Right now we are applying RWD on the intranet. Thanks to our assets approach we can implement RWD in steps. (Masthead, CSS and some other items are located on a separate server, our different content generators subscribes to these assets. Content generators: our “old” CMS generate base content, we use WordPress for news and blogs, IPBoard for forum, Ruby for our dashboard.)

So how does this look? Since our intranet is not open for all I can not invite you to a first hand try-out. But below are some screen shots that show the same page in different sizes.

This page has almost the same content in all sizes because we believe basic employee needs are the same no matter what device you use. People, news, discussions, web feeds you want to keep an eye on and so on—all this is basic stuff we always have to deliver. But this does not mean it has to look exactly the same. Thanks to media queries we compress and adjust appearance and interaction. It is also possible to switch off some boxes and features, and switch on new ones with media queries.

  • With RWD you build content and services once—and you get it in all devices.
  • You get a consistent appearance in all devices.
  • You have no double maintenance.
  • This is a foolproof solution against new devices with different screen sizes and new operating systems.
  • You have the same web address for everything.
  • You need only one server and one generating system for everything.
Your future if you choose to go with RWD.

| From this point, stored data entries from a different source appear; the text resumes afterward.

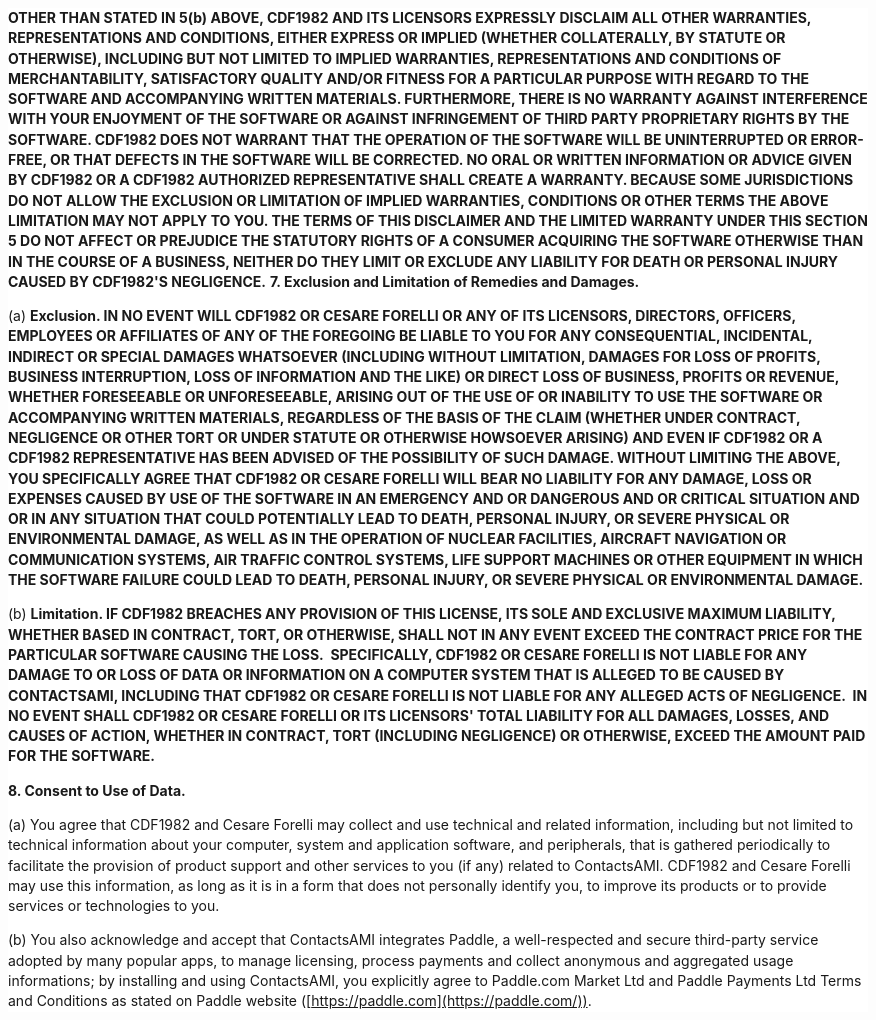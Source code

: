 **OTHER THAN STATED IN 5(b) ABOVE, CDF1982 AND ITS LICENSORS EXPRESSLY DISCLAIM ALL OTHER WARRANTIES, REPRESENTATIONS AND CONDITIONS, EITHER EXPRESS OR IMPLIED (WHETHER COLLATERALLY, BY STATUTE OR OTHERWISE), INCLUDING BUT NOT LIMITED TO IMPLIED WARRANTIES, REPRESENTATIONS AND CONDITIONS OF MERCHANTABILITY, SATISFACTORY QUALITY AND/OR FITNESS FOR A PARTICULAR PURPOSE WITH REGARD TO THE SOFTWARE AND ACCOMPANYING WRITTEN MATERIALS. FURTHERMORE, THERE IS NO WARRANTY AGAINST INTERFERENCE WITH YOUR ENJOYMENT OF THE SOFTWARE OR AGAINST INFRINGEMENT OF THIRD PARTY PROPRIETARY RIGHTS BY THE SOFTWARE. CDF1982 DOES NOT WARRANT THAT THE OPERATION OF THE SOFTWARE WILL BE UNINTERRUPTED OR ERROR-FREE, OR THAT DEFECTS IN THE SOFTWARE WILL BE CORRECTED. NO ORAL OR WRITTEN INFORMATION OR ADVICE GIVEN BY CDF1982 OR A CDF1982 AUTHORIZED REPRESENTATIVE SHALL CREATE A WARRANTY. BECAUSE SOME JURISDICTIONS DO NOT ALLOW THE EXCLUSION OR LIMITATION OF IMPLIED WARRANTIES, CONDITIONS OR OTHER TERMS THE ABOVE LIMITATION MAY NOT APPLY TO YOU. THE TERMS OF THIS DISCLAIMER AND THE LIMITED WARRANTY UNDER THIS SECTION 5 DO NOT AFFECT OR PREJUDICE THE STATUTORY RIGHTS OF A CONSUMER ACQUIRING THE SOFTWARE OTHERWISE THAN IN THE COURSE OF A BUSINESS, NEITHER DO THEY LIMIT OR EXCLUDE ANY LIABILITY FOR DEATH OR PERSONAL INJURY CAUSED BY CDF1982'S NEGLIGENCE.**
**7. Exclusion and Limitation of Remedies and Damages.**

(a) **Exclusion. IN NO EVENT WILL CDF1982 OR CESARE FORELLI OR ANY OF ITS LICENSORS, DIRECTORS, OFFICERS, EMPLOYEES OR AFFILIATES OF ANY OF THE FOREGOING BE LIABLE TO YOU FOR ANY CONSEQUENTIAL, INCIDENTAL, INDIRECT OR SPECIAL DAMAGES WHATSOEVER (INCLUDING WITHOUT LIMITATION, DAMAGES FOR LOSS OF PROFITS, BUSINESS INTERRUPTION, LOSS OF INFORMATION AND THE LIKE) OR DIRECT LOSS OF BUSINESS, PROFITS OR REVENUE, WHETHER FORESEEABLE OR UNFORESEEABLE, ARISING OUT OF THE USE OF OR INABILITY TO USE THE SOFTWARE OR ACCOMPANYING WRITTEN MATERIALS, REGARDLESS OF THE BASIS OF THE CLAIM (WHETHER UNDER CONTRACT, NEGLIGENCE OR OTHER TORT OR UNDER STATUTE OR OTHERWISE HOWSOEVER ARISING) AND EVEN IF CDF1982 OR A CDF1982 REPRESENTATIVE HAS BEEN ADVISED OF THE POSSIBILITY OF SUCH DAMAGE. WITHOUT LIMITING THE ABOVE, YOU SPECIFICALLY AGREE THAT CDF1982 OR CESARE FORELLI WILL BEAR NO LIABILITY FOR ANY DAMAGE, LOSS OR EXPENSES CAUSED BY USE OF THE SOFTWARE IN AN EMERGENCY AND OR DANGEROUS AND OR CRITICAL SITUATION AND OR IN ANY SITUATION THAT COULD POTENTIALLY LEAD TO DEATH, PERSONAL INJURY, OR SEVERE PHYSICAL OR ENVIRONMENTAL DAMAGE, AS WELL AS IN THE OPERATION OF NUCLEAR FACILITIES, AIRCRAFT NAVIGATION OR COMMUNICATION SYSTEMS, AIR TRAFFIC CONTROL SYSTEMS, LIFE SUPPORT MACHINES OR OTHER EQUIPMENT IN WHICH THE SOFTWARE FAILURE COULD LEAD TO DEATH, PERSONAL INJURY, OR SEVERE PHYSICAL OR ENVIRONMENTAL DAMAGE.**

(b) **Limitation. IF CDF1982 BREACHES ANY PROVISION OF THIS LICENSE, ITS SOLE AND EXCLUSIVE MAXIMUM LIABILITY, WHETHER BASED IN CONTRACT, TORT, OR OTHERWISE, SHALL NOT IN ANY EVENT EXCEED THE CONTRACT PRICE FOR THE PARTICULAR SOFTWARE CAUSING THE LOSS.  SPECIFICALLY, CDF1982 OR CESARE FORELLI IS NOT LIABLE FOR ANY DAMAGE TO OR LOSS OF DATA OR INFORMATION ON A COMPUTER SYSTEM THAT IS ALLEGED TO BE CAUSED BY CONTACTSAMI, INCLUDING THAT CDF1982 OR CESARE FORELLI IS NOT LIABLE FOR ANY ALLEGED ACTS OF NEGLIGENCE.  IN NO EVENT SHALL CDF1982 OR CESARE FORELLI OR ITS LICENSORS' TOTAL LIABILITY FOR ALL DAMAGES, LOSSES, AND CAUSES OF ACTION, WHETHER IN CONTRACT, TORT (INCLUDING NEGLIGENCE) OR OTHERWISE, EXCEED THE AMOUNT PAID FOR THE SOFTWARE.**

**8. Consent to Use of Data.** 

(a) You agree that CDF1982 and Cesare Forelli may collect and use technical and related information, including but not limited to technical information about your computer, system and application software, and peripherals, that is gathered periodically to facilitate the provision of product support and other services to you (if any) related to ContactsAMI. CDF1982 and Cesare Forelli may use this information, as long as it is in a form that does not personally identify you, to improve its products or to provide services or technologies to you.

(b) You also acknowledge and accept that ContactsAMI integrates Paddle, a well-respected and secure third-party service adopted by many popular apps, to manage licensing, process payments and collect anonymous and aggregated usage informations; by installing and using ContactsAMI, you explicitly agree to Paddle.com Market Ltd and Paddle Payments Ltd Terms and Conditions as stated on Paddle website ([https://paddle.com](https://paddle.com/)).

We at City of Malmö really like RWD and we think this is the future. This is the way to go if you think you already have a good intranet with the right content and services. You will have only one intranet to care for, found at the same address no matter what browser and device you use, and no one will ever ask the question why you can do some stuff in one device but not the other.  (Get this bible as well: Responsive Web Design, by Ethan Marcotte.)

Another rather elegant effect is that the desktop user can have the intranet on the screen in “one-column mode”. 320px on the screen—it can always be open!

“But what if the mobile user has different needs than the desktop user? RWD do not handle this.”
This question sometimes pop up. Here I think it is important to discuss what we mean when we say the mobile user. Is it about:

  1. A person using a smartphone/tablet, or
  2. A person away from his/her desk?

It can not be answer #1. Because I can sit by my desk and use my tablet or smartphone. And I can be away from my desk and still use my laptop. I do not suddenly get totally different needs just because I push away the keyboard on my desk and switch to the iPad or iPhone, still sitting in my chair. Therefore The mobile user is not equal to holding a smartphone/tablet.

In my opinion this means that we must deliver everything in every device! You can not determine user needs based on device, this is not a valid token, so to say. Yes, employees away from their desks might have different needs or might want to use specific services in a different way. But we will have to come up with another way of supporting this than building a smartphone intranet totally different than the desktop version.

This said, I want to remind you that the RWD intranet needs user testing across the whole line of devices. It requires some proper thinking to deliver more complex forms and pages on a mere 153k pixels (original iPhone screen size). Again, make use of the RWD possibilities to compress, adjust, switch off and turn on content. Who knows—maybe the work with the smartphone appearance automatically gives new ideas on how the desktop version can be better.